-------- TASK INPUTS --------

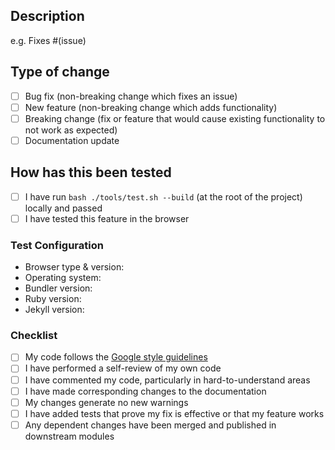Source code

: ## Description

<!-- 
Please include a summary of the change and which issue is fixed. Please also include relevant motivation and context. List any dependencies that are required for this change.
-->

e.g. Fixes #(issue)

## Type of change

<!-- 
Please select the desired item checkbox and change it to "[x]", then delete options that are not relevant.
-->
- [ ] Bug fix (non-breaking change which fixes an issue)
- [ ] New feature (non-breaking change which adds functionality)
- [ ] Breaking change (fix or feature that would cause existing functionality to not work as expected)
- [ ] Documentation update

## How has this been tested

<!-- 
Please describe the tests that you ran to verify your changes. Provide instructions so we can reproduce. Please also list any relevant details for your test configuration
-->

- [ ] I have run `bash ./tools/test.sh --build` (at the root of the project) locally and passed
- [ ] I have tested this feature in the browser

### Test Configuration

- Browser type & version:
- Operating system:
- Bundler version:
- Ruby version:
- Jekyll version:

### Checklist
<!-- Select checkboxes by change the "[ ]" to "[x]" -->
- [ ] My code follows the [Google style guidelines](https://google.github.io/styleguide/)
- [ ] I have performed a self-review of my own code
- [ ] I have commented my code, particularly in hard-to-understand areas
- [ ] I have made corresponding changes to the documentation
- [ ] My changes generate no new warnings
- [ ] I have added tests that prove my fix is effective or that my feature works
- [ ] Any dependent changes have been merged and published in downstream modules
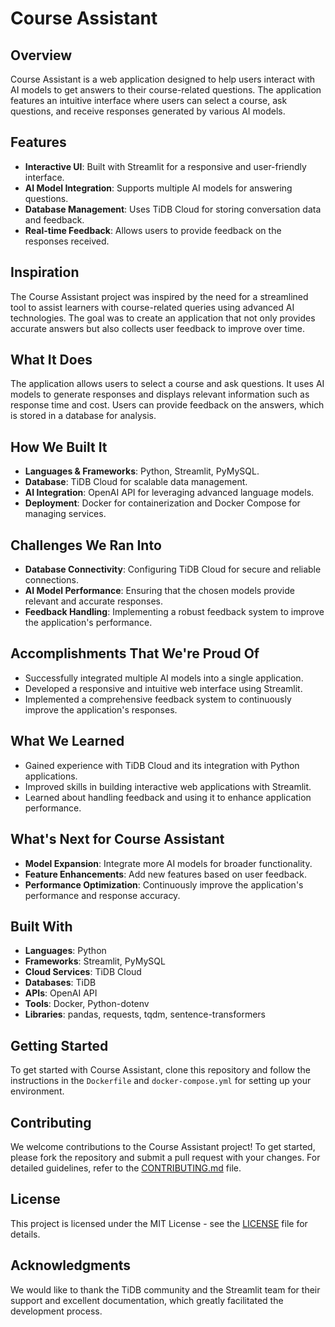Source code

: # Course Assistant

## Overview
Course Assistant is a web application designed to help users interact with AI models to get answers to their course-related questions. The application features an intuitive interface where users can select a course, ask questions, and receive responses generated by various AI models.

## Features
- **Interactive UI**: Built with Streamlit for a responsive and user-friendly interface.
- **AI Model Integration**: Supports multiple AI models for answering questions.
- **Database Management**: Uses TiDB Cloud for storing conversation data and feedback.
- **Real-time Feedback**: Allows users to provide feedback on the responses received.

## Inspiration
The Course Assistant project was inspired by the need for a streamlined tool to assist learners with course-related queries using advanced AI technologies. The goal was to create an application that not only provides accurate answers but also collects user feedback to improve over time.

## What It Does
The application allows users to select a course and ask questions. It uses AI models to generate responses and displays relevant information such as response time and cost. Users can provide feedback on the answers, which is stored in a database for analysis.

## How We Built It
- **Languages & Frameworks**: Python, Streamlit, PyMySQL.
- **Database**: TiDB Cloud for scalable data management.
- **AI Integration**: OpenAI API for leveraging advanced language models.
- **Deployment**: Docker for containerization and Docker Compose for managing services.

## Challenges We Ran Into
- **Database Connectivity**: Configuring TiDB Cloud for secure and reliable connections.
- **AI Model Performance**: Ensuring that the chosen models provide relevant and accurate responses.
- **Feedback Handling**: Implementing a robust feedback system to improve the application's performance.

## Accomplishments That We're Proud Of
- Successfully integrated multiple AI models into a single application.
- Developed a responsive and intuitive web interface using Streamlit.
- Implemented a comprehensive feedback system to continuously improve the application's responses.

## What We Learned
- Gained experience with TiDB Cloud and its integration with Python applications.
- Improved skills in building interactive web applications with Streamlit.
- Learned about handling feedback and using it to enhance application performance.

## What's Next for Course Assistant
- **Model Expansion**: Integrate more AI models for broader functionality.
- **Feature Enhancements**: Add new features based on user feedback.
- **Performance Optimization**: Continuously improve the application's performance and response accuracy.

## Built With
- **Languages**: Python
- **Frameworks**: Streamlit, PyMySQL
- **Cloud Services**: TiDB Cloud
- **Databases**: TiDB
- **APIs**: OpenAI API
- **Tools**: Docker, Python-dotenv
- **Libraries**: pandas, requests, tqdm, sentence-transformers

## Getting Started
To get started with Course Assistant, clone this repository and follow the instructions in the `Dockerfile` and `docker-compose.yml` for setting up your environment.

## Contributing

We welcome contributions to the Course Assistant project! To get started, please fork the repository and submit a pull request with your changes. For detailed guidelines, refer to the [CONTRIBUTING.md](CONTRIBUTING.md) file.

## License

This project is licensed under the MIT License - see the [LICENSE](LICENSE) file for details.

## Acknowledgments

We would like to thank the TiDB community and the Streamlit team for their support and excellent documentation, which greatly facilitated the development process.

--------

» WHAT YOU HAVE TO DO:
Repeat each record verbatim, pictures excluded.

» REPLY TO THE EXERCISE:
Source code

: ## Description

<!-- 
Please include a summary of the change and which issue is fixed. Please also include relevant motivation and context. List any dependencies that are required for this change.
-->

e.g. Fixes #(issue)

## Type of change

<!-- 
Please select the desired item checkbox and change it to "[x]", then delete options that are not relevant.
-->
- [ ] Bug fix (non-breaking change which fixes an issue)
- [ ] New feature (non-breaking change which adds functionality)
- [ ] Breaking change (fix or feature that would cause existing functionality to not work as expected)
- [ ] Documentation update

## How has this been tested

<!-- 
Please describe the tests that you ran to verify your changes. Provide instructions so we can reproduce. Please also list any relevant details for your test configuration
-->

- [ ] I have run `bash ./tools/test.sh --build` (at the root of the project) locally and passed
- [ ] I have tested this feature in the browser

### Test Configuration

- Browser type & version:
- Operating system:
- Bundler version:
- Ruby version:
- Jekyll version:

### Checklist
<!-- Select checkboxes by change the "[ ]" to "[x]" -->
- [ ] My code follows the [Google style guidelines](https://google.github.io/styleguide/)
- [ ] I have performed a self-review of my own code
- [ ] I have commented my code, particularly in hard-to-understand areas
- [ ] I have made corresponding changes to the documentation
- [ ] My changes generate no new warnings
- [ ] I have added tests that prove my fix is effective or that my feature works
- [ ] Any dependent changes have been merged and published in downstream modules
Source code

: # Course Assistant

## Overview
Course Assistant is a web application designed to help users interact with AI models to get answers to their course-related questions. The application features an intuitive interface where users can select a course, ask questions, and receive responses generated by various AI models.

## Features
- **Interactive UI**: Built with Streamlit for a responsive and user-friendly interface.
- **AI Model Integration**: Supports multiple AI models for answering questions.
- **Database Management**: Uses TiDB Cloud for storing conversation data and feedback.
- **Real-time Feedback**: Allows users to provide feedback on the responses received.

## Inspiration
The Course Assistant project was inspired by the need for a streamlined tool to assist learners with course-related queries using advanced AI technologies. The goal was to create an application that not only provides accurate answers but also collects user feedback to improve over time.

## What It Does
The application allows users to select a course and ask questions. It uses AI models to generate responses and displays relevant information such as response time and cost. Users can provide feedback on the answers, which is stored in a database for analysis.

## How We Built It
- **Languages & Frameworks**: Python, Streamlit, PyMySQL.
- **Database**: TiDB Cloud for scalable data management.
- **AI Integration**: OpenAI API for leveraging advanced language models.
- **Deployment**: Docker for containerization and Docker Compose for managing services.

## Challenges We Ran Into
- **Database Connectivity**: Configuring TiDB Cloud for secure and reliable connections.
- **AI Model Performance**: Ensuring that the chosen models provide relevant and accurate responses.
- **Feedback Handling**: Implementing a robust feedback system to improve the application's performance.

## Accomplishments That We're Proud Of
- Successfully integrated multiple AI models into a single application.
- Developed a responsive and intuitive web interface using Streamlit.
- Implemented a comprehensive feedback system to continuously improve the application's responses.

## What We Learned
- Gained experience with TiDB Cloud and its integration with Python applications.
- Improved skills in building interactive web applications with Streamlit.
- Learned about handling feedback and using it to enhance application performance.

## What's Next for Course Assistant
- **Model Expansion**: Integrate more AI models for broader functionality.
- **Feature Enhancements**: Add new features based on user feedback.
- **Performance Optimization**: Continuously improve the application's performance and response accuracy.

## Built With
- **Languages**: Python
- **Frameworks**: Streamlit, PyMySQL
- **Cloud Services**: TiDB Cloud
- **Databases**: TiDB
- **APIs**: OpenAI API
- **Tools**: Docker, Python-dotenv
- **Libraries**: pandas, requests, tqdm, sentence-transformers

## Getting Started
To get started with Course Assistant, clone this repository and follow the instructions in the `Dockerfile` and `docker-compose.yml` for setting up your environment.

## Contributing

We welcome contributions to the Course Assistant project! To get started, please fork the repository and submit a pull request with your changes. For detailed guidelines, refer to the [CONTRIBUTING.md](CONTRIBUTING.md) file.

## License

This project is licensed under the MIT License - see the [LICENSE](LICENSE) file for details.

## Acknowledgments

We would like to thank the TiDB community and the Streamlit team for their support and excellent documentation, which greatly facilitated the development process.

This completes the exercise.